PROBLEM DETAILS: Look below for the line containing "### File Handling"; from there through the line containing "to QuickBooks invoices", both lines included, please set down each line exactly and nothing else.

DATASET:
--*--

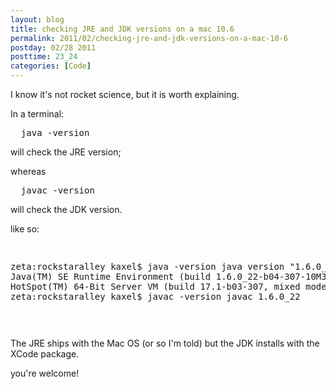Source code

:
 ```yaml
---
layout: blog
title: checking JRE and JDK versions on a mac 10.6
permalink: 2011/02/checking-jre-and-jdk-versions-on-a-mac-10-6
postday: 02/28 2011
posttime: 23_24
categories: [Code]
---
```


<p>I know it&#039;s not rocket science, but it is worth explaining.</p>
<p>In a terminal:</p>
<pre>
  java -version
</pre><p>
will check the JRE version;</p>
<p>whereas</p>
<pre>
  javac -version
</pre><p>
will check the JDK version.</p>
<p>like so:</p>
<pre>

zeta:rockstaralley kaxel$ java -version
java version "1.6.0_22"
Java(TM) SE Runtime Environment (build 1.6.0_22-b04-307-10M3261)
Java HotSpot(TM) 64-Bit Server VM (build 17.1-b03-307, mixed mode)
zeta:rockstaralley kaxel$ javac -version
javac 1.6.0_22

</pre><p>
The JRE ships with the Mac OS (or so I&#039;m told) but the JDK installs with the XCode package.</p>
<p>you&#039;re welcome!</p>
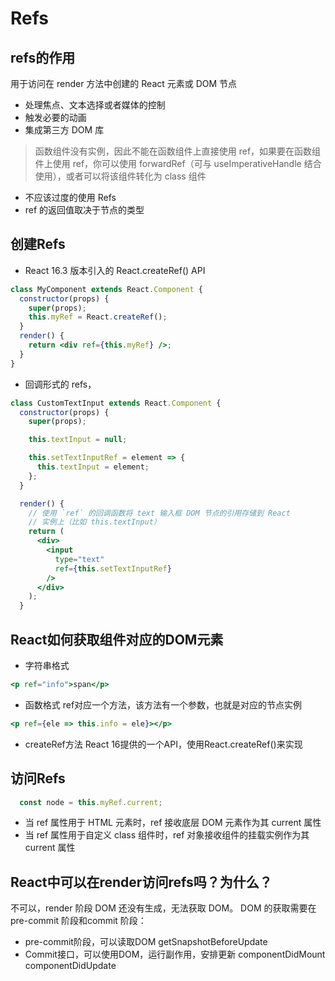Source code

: # Refs

## refs的作用

用于访问在 render 方法中创建的 React 元素或 DOM 节点

- 处理焦点、文本选择或者媒体的控制
- 触发必要的动画
- 集成第三方 DOM 库

<!-- TODO: forwardRef的使用 -->
> 函数组件没有实例，因此不能在函数组件上直接使用 ref，如果要在函数组件上使用 ref，你可以使用 forwardRef（可与 useImperativeHandle 结合使用），或者可以将该组件转化为 class 组件

- 不应该过度的使用 Refs
- ref 的返回值取决于节点的类型

## 创建Refs

- React 16.3 版本引入的 React.createRef() API

```jsx
class MyComponent extends React.Component {
  constructor(props) {
    super(props);
    this.myRef = React.createRef();
  }
  render() {
    return <div ref={this.myRef} />;
  }
}
```

- 回调形式的 refs，

```jsx
class CustomTextInput extends React.Component {
  constructor(props) {
    super(props);

    this.textInput = null;

    this.setTextInputRef = element => {
      this.textInput = element;
    };
  }

  render() {
    // 使用 `ref` 的回调函数将 text 输入框 DOM 节点的引用存储到 React
    // 实例上（比如 this.textInput）
    return (
      <div>
        <input
          type="text"
          ref={this.setTextInputRef}
        />
      </div>
    );
  }
```

## React如何获取组件对应的DOM元素

- 字符串格式

```jsx
<p ref="info">span</p>
```

- 函数格式
ref对应一个方法，该方法有一个参数，也就是对应的节点实例

```jsx
<p ref={ele => this.info = ele}></p>
```

- createRef方法
React 16提供的一个API，使用React.createRef()来实现

## 访问Refs

```js
  const node = this.myRef.current;
```

- 当 ref 属性用于 HTML 元素时，ref 接收底层 DOM 元素作为其 current 属性
- 当 ref 属性用于自定义 class 组件时，ref 对象接收组件的挂载实例作为其 current 属性

## React中可以在render访问refs吗？为什么？

不可以，render 阶段 DOM 还没有生成，无法获取 DOM。
DOM 的获取需要在 pre-commit 阶段和commit 阶段：

- pre-commit阶段，可以读取DOM  getSnapshotBeforeUpdate
- Commit接口，可以使用DOM，运行副作用，安排更新   componentDidMount  componentDidUpdate

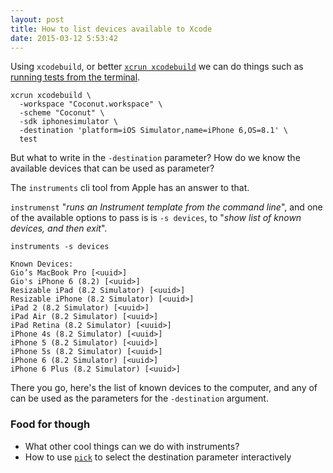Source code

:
 ```yaml
---
layout: post
title: How to list devices available to Xcode
date: 2015-03-12 5:53:42
---
```


Using `xcodebuild`, or better [`xcrun xcodebuild`](http://mokagio.github.io/tech-journal/2015/03/10/xcode-xcrun.html) we can do things such as [running tests from the terminal](http://www.mokacoding.com/blog/running-tests-from-the-terminal/).

```
xcrun xcodebuild \
  -workspace "Coconut.workspace" \
  -scheme "Coconut" \
  -sdk iphonesimulator \
  -destination 'platform=iOS Simulator,name=iPhone 6,OS=8.1' \
  test
```

But what to write in the `-destination` parameter? How do we know the available devices that can be used as parameter?

The `instruments` cli tool from Apple has an answer to that.

`instrumenst` "_runs an Instrument template from the command line_", and one of the available options to pass is is `-s devices`, to "_show list of known devices, and then exit_".

```
instruments -s devices

Known Devices:
Gio’s MacBook Pro [<uuid>]
Gio's iPhone 6 (8.2) [<uuid>]
Resizable iPad (8.2 Simulator) [<uuid>]
Resizable iPhone (8.2 Simulator) [<uuid>]
iPad 2 (8.2 Simulator) [<uuid>]
iPad Air (8.2 Simulator) [<uuid>]
iPad Retina (8.2 Simulator) [<uuid>]
iPhone 4s (8.2 Simulator) [<uuid>]
iPhone 5 (8.2 Simulator) [<uuid>]
iPhone 5s (8.2 Simulator) [<uuid>]
iPhone 6 (8.2 Simulator) [<uuid>]
iPhone 6 Plus (8.2 Simulator) [<uuid>]
```

There you go, here's the list of known devices to the computer, and any of can be used as the parameters for the `-destination` argument.

### Food for though

* What other cool things can we do with instruments?
* How to use [`pick`](https://github.com/thoughtbot/pick) to select the destination parameter interactively
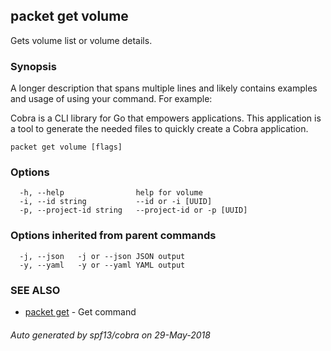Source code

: ## packet get volume

Gets volume list or volume details.

### Synopsis

A longer description that spans multiple lines and likely contains examples
and usage of using your command. For example:

Cobra is a CLI library for Go that empowers applications.
This application is a tool to generate the needed files
to quickly create a Cobra application.

```
packet get volume [flags]
```

### Options

```
  -h, --help                help for volume
  -i, --id string           --id or -i [UUID]
  -p, --project-id string   --project-id or -p [UUID]
```

### Options inherited from parent commands

```
  -j, --json   -j or --json JSON output
  -y, --yaml   -y or --yaml YAML output
```

### SEE ALSO

* [packet get](packet_get.md)	 - Get command

###### Auto generated by spf13/cobra on 29-May-2018
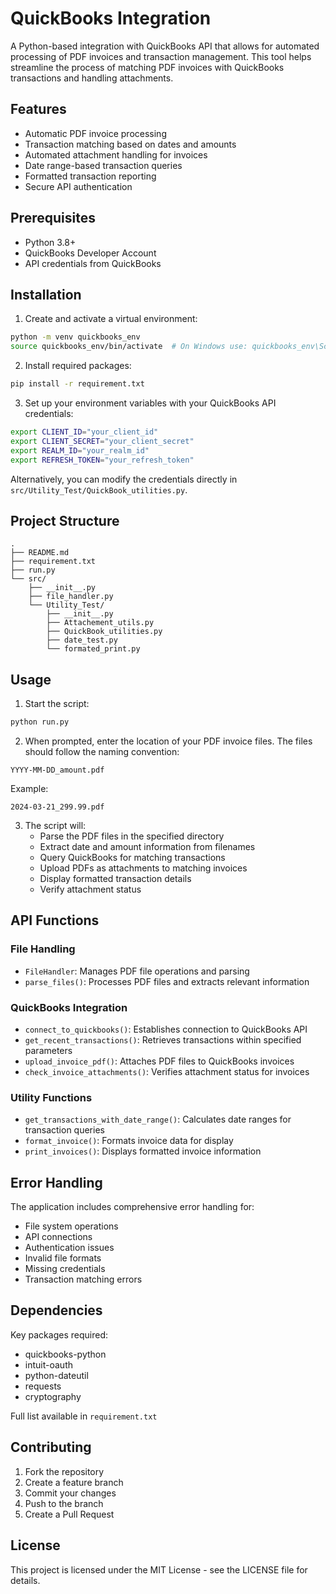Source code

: # QuickBooks Integration

A Python-based integration with QuickBooks API that allows for automated processing of PDF invoices and transaction management. This tool helps streamline the process of matching PDF invoices with QuickBooks transactions and handling attachments.

## Features

- Automatic PDF invoice processing
- Transaction matching based on dates and amounts
- Automated attachment handling for invoices
- Date range-based transaction queries
- Formatted transaction reporting
- Secure API authentication

## Prerequisites

- Python 3.8+
- QuickBooks Developer Account
- API credentials from QuickBooks

## Installation

1. Create and activate a virtual environment:
```bash
python -m venv quickbooks_env
source quickbooks_env/bin/activate  # On Windows use: quickbooks_env\Scripts\activate
```

2. Install required packages:
```bash
pip install -r requirement.txt
```

3. Set up your environment variables with your QuickBooks API credentials:
```bash
export CLIENT_ID="your_client_id"
export CLIENT_SECRET="your_client_secret"
export REALM_ID="your_realm_id"
export REFRESH_TOKEN="your_refresh_token"
```

Alternatively, you can modify the credentials directly in `src/Utility_Test/QuickBook_utilities.py`.

## Project Structure

```
.
├── README.md
├── requirement.txt
├── run.py
└── src/
    ├── __init__.py
    ├── file_handler.py
    └── Utility_Test/
        ├── __init__.py
        ├── Attachement_utils.py
        ├── QuickBook_utilities.py
        ├── date_test.py
        └── formated_print.py
```

## Usage

1. Start the script:
```bash
python run.py
```

2. When prompted, enter the location of your PDF invoice files. The files should follow the naming convention:
```
YYYY-MM-DD_amount.pdf
```

Example:
```
2024-03-21_299.99.pdf
```

3. The script will:
   - Parse the PDF files in the specified directory
   - Extract date and amount information from filenames
   - Query QuickBooks for matching transactions
   - Upload PDFs as attachments to matching invoices
   - Display formatted transaction details
   - Verify attachment status

## API Functions

### File Handling
- `FileHandler`: Manages PDF file operations and parsing
- `parse_files()`: Processes PDF files and extracts relevant information

### QuickBooks Integration
- `connect_to_quickbooks()`: Establishes connection to QuickBooks API
- `get_recent_transactions()`: Retrieves transactions within specified parameters
- `upload_invoice_pdf()`: Attaches PDF files to QuickBooks invoices
- `check_invoice_attachments()`: Verifies attachment status for invoices

### Utility Functions
- `get_transactions_with_date_range()`: Calculates date ranges for transaction queries
- `format_invoice()`: Formats invoice data for display
- `print_invoices()`: Displays formatted invoice information

## Error Handling

The application includes comprehensive error handling for:
- File system operations
- API connections
- Authentication issues
- Invalid file formats
- Missing credentials
- Transaction matching errors

## Dependencies

Key packages required:
- quickbooks-python
- intuit-oauth
- python-dateutil
- requests
- cryptography

Full list available in `requirement.txt`

## Contributing

1. Fork the repository
2. Create a feature branch
3. Commit your changes
4. Push to the branch
5. Create a Pull Request

## License

This project is licensed under the MIT License - see the LICENSE file for details.
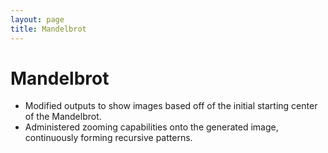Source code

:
 ```yaml
---
layout: page
title: Mandelbrot
---
```


# Mandelbrot

* Modified outputs to show images based off of the initial starting center of the Mandelbrot.
* Administered zooming capabilities onto the generated image, continuously forming recursive
patterns.
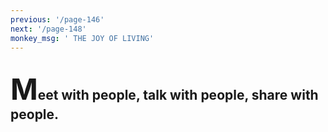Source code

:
 ```yaml
---
previous: '/page-146'
next: '/page-148'
monkey_msg: ' THE JOY OF LIVING'
---
```


## <span style="font-size:47px;">M</span>eet with people, talk with people, share with people.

--*--

TASK OUTPUT:
### File Handling
- `FileHandler`: Manages PDF file operations and parsing
- `parse_files()`: Processes PDF files and extracts relevant information

### QuickBooks Integration
- `connect_to_quickbooks()`: Establishes connection to QuickBooks API
- `get_recent_transactions()`: Retrieves transactions within specified parameters
- `upload_invoice_pdf()`: Attaches PDF files to QuickBooks invoices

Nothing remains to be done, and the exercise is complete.